_What to do:_ Restate word for word the lines of the entries below, starting with the line that holds "RAG Model Implementation" and ending with the line that holds "pip install -r requirements.txt", and no others.

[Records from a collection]
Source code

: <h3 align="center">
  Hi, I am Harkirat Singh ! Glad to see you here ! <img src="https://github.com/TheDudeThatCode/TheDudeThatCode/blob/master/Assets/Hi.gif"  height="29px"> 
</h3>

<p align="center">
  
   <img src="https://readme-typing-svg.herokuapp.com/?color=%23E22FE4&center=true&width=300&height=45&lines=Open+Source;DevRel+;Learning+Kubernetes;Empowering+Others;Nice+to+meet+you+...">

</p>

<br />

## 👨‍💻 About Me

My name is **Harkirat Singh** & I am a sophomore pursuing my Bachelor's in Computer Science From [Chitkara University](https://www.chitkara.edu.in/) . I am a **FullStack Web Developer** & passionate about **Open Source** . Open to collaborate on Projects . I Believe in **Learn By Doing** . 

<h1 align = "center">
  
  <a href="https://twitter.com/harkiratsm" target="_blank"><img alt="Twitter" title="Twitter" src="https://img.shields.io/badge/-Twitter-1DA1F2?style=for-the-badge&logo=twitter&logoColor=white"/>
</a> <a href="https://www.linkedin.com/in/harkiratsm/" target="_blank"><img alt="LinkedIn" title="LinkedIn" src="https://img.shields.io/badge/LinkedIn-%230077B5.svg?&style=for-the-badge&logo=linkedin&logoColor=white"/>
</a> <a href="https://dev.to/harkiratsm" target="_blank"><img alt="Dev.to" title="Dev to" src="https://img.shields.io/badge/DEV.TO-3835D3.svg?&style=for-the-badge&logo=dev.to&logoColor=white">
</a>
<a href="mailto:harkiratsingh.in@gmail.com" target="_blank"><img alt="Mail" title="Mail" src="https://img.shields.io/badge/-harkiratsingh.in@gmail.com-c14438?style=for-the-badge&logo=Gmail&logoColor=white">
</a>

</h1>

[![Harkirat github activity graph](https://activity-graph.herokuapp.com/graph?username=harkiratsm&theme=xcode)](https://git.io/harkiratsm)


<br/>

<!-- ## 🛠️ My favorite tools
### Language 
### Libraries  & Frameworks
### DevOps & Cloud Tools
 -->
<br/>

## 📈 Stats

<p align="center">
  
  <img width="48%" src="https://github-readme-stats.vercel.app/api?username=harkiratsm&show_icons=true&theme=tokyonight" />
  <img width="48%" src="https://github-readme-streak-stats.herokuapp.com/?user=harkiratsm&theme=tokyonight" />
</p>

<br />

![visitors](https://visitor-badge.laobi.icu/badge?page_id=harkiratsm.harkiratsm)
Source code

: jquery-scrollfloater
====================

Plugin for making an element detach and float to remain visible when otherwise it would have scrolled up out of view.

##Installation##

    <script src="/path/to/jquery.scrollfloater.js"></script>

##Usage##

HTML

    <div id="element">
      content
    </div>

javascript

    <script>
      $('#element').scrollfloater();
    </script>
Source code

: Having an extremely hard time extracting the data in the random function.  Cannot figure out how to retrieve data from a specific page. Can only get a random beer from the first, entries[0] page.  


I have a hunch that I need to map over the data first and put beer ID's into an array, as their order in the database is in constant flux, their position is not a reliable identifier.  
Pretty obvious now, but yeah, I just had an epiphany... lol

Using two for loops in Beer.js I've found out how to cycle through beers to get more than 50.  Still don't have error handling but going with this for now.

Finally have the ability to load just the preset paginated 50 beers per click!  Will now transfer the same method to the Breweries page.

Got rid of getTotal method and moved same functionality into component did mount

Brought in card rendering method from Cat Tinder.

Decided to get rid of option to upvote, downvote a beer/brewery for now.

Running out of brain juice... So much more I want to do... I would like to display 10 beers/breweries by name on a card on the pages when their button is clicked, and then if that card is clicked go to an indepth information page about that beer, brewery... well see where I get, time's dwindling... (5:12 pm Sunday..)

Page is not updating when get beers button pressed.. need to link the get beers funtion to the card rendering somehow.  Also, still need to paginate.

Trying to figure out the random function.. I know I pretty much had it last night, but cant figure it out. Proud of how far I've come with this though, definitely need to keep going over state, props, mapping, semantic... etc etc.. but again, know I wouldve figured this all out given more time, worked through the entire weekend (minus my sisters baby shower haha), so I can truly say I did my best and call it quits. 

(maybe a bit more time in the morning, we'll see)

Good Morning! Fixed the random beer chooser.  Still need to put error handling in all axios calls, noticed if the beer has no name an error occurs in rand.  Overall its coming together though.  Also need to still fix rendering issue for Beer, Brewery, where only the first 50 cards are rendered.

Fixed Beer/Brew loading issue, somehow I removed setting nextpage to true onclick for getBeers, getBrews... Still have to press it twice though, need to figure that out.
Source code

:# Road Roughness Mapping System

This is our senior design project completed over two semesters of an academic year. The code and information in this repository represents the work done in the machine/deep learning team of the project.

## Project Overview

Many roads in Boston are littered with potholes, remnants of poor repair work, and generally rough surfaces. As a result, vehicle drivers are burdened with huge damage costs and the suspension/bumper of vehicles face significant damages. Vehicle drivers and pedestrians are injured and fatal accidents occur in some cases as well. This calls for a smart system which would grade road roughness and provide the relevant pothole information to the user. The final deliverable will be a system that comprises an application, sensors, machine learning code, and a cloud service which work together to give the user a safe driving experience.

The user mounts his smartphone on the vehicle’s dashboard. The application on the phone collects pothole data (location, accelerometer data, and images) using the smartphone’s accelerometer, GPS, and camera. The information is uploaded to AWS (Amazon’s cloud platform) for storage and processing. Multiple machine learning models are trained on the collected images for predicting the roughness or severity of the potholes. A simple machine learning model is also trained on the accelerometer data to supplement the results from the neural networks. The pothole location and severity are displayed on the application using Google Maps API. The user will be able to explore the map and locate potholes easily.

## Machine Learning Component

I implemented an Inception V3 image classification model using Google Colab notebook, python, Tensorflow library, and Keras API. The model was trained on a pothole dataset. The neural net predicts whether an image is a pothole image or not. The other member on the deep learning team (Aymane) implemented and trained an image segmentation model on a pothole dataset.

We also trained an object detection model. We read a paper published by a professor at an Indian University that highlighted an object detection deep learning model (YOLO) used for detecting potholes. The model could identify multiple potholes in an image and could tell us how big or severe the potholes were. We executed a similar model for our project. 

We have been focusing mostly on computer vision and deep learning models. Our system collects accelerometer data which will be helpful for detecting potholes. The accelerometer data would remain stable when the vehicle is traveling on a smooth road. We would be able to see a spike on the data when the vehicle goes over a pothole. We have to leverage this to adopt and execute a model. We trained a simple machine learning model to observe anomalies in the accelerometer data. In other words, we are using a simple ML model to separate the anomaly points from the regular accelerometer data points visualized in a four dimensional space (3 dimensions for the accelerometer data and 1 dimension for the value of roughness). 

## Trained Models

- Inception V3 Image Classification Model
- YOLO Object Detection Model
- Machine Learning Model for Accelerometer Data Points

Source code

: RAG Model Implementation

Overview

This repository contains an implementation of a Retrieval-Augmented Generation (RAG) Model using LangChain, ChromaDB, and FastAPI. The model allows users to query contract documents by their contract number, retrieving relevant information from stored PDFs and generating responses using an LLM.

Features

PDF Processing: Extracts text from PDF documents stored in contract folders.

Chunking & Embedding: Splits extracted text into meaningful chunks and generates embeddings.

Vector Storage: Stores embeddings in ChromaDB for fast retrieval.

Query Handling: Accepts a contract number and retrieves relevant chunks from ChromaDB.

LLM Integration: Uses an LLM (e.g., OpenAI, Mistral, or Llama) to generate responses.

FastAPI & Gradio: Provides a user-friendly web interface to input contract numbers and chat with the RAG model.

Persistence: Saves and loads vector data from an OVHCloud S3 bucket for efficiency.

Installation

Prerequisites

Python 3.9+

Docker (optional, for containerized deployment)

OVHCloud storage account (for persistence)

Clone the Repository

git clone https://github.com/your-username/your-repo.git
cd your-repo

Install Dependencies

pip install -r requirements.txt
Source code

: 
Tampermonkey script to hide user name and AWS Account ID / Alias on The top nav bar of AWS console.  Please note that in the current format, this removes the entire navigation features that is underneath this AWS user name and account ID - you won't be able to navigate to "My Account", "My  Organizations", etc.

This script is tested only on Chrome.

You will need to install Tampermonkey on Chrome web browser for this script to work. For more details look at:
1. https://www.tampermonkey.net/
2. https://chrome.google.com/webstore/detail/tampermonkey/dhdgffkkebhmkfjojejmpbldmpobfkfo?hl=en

_Written response:_
: RAG Model Implementation

Overview

This repository contains an implementation of a Retrieval-Augmented Generation (RAG) Model using LangChain, ChromaDB, and FastAPI. The model allows users to query contract documents by their contract number, retrieving relevant information from stored PDFs and generating responses using an LLM.

Features

PDF Processing: Extracts text from PDF documents stored in contract folders.

Chunking & Embedding: Splits extracted text into meaningful chunks and generates embeddings.

Vector Storage: Stores embeddings in ChromaDB for fast retrieval.

Query Handling: Accepts a contract number and retrieves relevant chunks from ChromaDB.

LLM Integration: Uses an LLM (e.g., OpenAI, Mistral, or Llama) to generate responses.

FastAPI & Gradio: Provides a user-friendly web interface to input contract numbers and chat with the RAG model.

Persistence: Saves and loads vector data from an OVHCloud S3 bucket for efficiency.

Installation

Prerequisites

Python 3.9+

Docker (optional, for containerized deployment)

OVHCloud storage account (for persistence)

Clone the Repository

git clone https://github.com/your-username/your-repo.git
cd your-repo

Install Dependencies

pip install -r requirements.txt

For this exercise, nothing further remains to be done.